ASSIGNED TASK:
Which lines of the records below contain the word "Cardinal"? Show each one.

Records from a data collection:
---------------
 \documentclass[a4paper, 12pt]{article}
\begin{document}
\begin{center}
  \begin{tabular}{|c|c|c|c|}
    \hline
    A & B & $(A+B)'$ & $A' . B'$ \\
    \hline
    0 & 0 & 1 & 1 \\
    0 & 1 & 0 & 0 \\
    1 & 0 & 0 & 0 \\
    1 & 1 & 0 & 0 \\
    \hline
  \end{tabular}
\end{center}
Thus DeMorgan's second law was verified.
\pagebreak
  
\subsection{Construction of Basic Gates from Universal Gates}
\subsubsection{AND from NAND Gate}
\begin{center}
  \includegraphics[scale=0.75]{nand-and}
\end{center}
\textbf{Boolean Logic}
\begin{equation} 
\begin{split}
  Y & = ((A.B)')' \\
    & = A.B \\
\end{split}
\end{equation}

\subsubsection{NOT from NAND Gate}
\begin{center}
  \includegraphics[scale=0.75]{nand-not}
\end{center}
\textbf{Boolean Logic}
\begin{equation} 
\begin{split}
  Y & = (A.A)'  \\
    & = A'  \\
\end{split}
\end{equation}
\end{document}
---------------
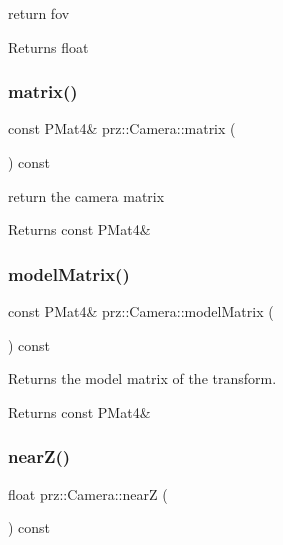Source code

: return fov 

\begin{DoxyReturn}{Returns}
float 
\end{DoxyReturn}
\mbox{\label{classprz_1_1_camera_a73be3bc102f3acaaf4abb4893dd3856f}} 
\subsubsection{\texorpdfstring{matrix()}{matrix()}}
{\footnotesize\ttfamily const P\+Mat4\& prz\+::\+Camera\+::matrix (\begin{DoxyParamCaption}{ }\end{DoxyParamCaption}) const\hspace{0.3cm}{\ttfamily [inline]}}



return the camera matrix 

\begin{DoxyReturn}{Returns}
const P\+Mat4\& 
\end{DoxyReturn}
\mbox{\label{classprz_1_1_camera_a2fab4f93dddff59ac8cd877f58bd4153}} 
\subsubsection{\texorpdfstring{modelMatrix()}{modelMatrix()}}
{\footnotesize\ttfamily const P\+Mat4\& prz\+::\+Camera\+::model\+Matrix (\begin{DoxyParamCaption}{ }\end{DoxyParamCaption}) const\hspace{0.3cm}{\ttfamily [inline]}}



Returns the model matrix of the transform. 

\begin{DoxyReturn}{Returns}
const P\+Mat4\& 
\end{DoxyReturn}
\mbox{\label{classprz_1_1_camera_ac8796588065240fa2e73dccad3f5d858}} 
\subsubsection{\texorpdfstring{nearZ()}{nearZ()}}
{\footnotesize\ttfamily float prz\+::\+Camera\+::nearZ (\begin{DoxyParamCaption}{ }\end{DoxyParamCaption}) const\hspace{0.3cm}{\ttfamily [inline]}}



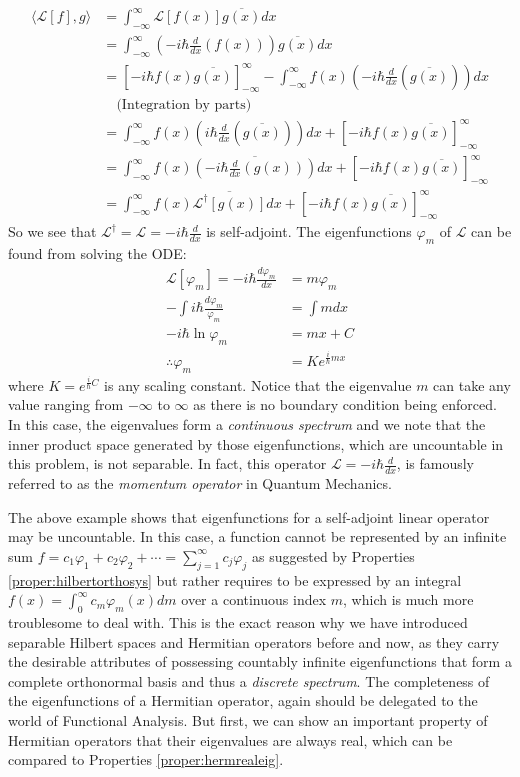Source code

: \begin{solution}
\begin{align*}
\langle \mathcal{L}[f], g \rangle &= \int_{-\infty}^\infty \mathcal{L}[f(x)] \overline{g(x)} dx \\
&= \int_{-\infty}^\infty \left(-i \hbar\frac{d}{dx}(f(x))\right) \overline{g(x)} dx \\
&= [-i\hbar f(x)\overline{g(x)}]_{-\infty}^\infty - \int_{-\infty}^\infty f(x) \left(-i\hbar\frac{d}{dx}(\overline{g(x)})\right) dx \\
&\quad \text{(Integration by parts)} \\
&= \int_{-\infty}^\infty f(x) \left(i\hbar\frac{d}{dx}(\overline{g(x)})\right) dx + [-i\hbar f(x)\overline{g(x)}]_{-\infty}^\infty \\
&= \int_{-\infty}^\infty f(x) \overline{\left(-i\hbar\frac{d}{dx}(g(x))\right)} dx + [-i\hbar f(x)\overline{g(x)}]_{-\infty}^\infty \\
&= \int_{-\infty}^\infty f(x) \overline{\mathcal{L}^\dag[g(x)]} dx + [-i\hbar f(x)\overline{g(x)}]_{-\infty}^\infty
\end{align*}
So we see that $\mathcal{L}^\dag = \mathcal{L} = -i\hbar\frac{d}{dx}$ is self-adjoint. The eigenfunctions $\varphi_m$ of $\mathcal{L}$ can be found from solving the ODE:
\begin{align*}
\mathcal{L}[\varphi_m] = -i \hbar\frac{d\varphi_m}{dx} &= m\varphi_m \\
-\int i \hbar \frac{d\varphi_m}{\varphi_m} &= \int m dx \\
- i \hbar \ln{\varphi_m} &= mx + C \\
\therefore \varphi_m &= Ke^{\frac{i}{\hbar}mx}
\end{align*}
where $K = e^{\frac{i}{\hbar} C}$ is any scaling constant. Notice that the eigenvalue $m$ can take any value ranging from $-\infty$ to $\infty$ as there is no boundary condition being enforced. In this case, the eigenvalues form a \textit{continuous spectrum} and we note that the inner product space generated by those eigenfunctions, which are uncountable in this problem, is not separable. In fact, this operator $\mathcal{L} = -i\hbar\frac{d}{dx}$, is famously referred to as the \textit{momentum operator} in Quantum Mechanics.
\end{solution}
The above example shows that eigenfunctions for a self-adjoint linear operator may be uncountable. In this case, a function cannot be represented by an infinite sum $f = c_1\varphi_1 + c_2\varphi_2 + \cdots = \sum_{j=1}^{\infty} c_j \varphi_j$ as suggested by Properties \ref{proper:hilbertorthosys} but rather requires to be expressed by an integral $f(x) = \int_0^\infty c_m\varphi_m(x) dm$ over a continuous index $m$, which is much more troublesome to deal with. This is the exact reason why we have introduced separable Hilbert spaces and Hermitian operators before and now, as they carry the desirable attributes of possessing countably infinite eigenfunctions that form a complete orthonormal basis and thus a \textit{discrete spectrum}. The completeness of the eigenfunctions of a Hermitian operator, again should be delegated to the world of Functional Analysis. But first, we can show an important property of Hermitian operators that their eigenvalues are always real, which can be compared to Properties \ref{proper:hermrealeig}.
---------------
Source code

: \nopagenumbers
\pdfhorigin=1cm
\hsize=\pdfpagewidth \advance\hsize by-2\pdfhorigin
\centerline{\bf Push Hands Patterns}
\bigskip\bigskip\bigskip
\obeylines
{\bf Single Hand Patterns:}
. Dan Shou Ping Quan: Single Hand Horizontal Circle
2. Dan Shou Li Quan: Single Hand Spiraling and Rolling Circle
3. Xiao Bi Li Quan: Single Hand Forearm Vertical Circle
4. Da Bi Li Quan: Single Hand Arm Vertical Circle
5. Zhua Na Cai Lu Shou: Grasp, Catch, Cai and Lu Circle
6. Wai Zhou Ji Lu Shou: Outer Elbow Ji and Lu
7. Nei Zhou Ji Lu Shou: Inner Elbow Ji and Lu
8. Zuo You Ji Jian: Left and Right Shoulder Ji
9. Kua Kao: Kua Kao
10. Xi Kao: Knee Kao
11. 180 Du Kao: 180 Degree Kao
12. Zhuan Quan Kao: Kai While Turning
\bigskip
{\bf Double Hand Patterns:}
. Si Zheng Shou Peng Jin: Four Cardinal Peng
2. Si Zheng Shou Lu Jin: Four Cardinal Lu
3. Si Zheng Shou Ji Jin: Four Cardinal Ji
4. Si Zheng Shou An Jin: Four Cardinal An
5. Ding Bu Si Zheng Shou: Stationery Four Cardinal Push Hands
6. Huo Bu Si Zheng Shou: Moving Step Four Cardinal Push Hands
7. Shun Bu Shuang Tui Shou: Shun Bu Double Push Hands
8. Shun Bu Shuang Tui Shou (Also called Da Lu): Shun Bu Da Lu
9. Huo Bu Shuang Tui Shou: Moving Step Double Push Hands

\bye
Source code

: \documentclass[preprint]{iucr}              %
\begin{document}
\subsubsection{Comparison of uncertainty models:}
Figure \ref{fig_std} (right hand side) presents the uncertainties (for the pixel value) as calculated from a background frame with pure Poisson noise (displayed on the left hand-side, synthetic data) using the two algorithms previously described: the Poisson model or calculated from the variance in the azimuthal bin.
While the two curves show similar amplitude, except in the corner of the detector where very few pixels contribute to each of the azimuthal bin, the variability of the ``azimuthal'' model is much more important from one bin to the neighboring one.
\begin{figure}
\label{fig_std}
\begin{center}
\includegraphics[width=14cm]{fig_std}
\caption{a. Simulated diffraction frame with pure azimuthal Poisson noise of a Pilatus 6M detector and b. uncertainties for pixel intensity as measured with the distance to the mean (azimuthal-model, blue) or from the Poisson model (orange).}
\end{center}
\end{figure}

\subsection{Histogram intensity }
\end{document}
---------------
TASK RESPONSE:
. Si Zheng Shou Peng Jin: Four Cardinal Peng
2. Si Zheng Shou Lu Jin: Four Cardinal Lu
3. Si Zheng Shou Ji Jin: Four Cardinal Ji
4. Si Zheng Shou An Jin: Four Cardinal An
5. Ding Bu Si Zheng Shou: Stationery Four Cardinal Push Hands
6. Huo Bu Si Zheng Shou: Moving Step Four Cardinal Push Hands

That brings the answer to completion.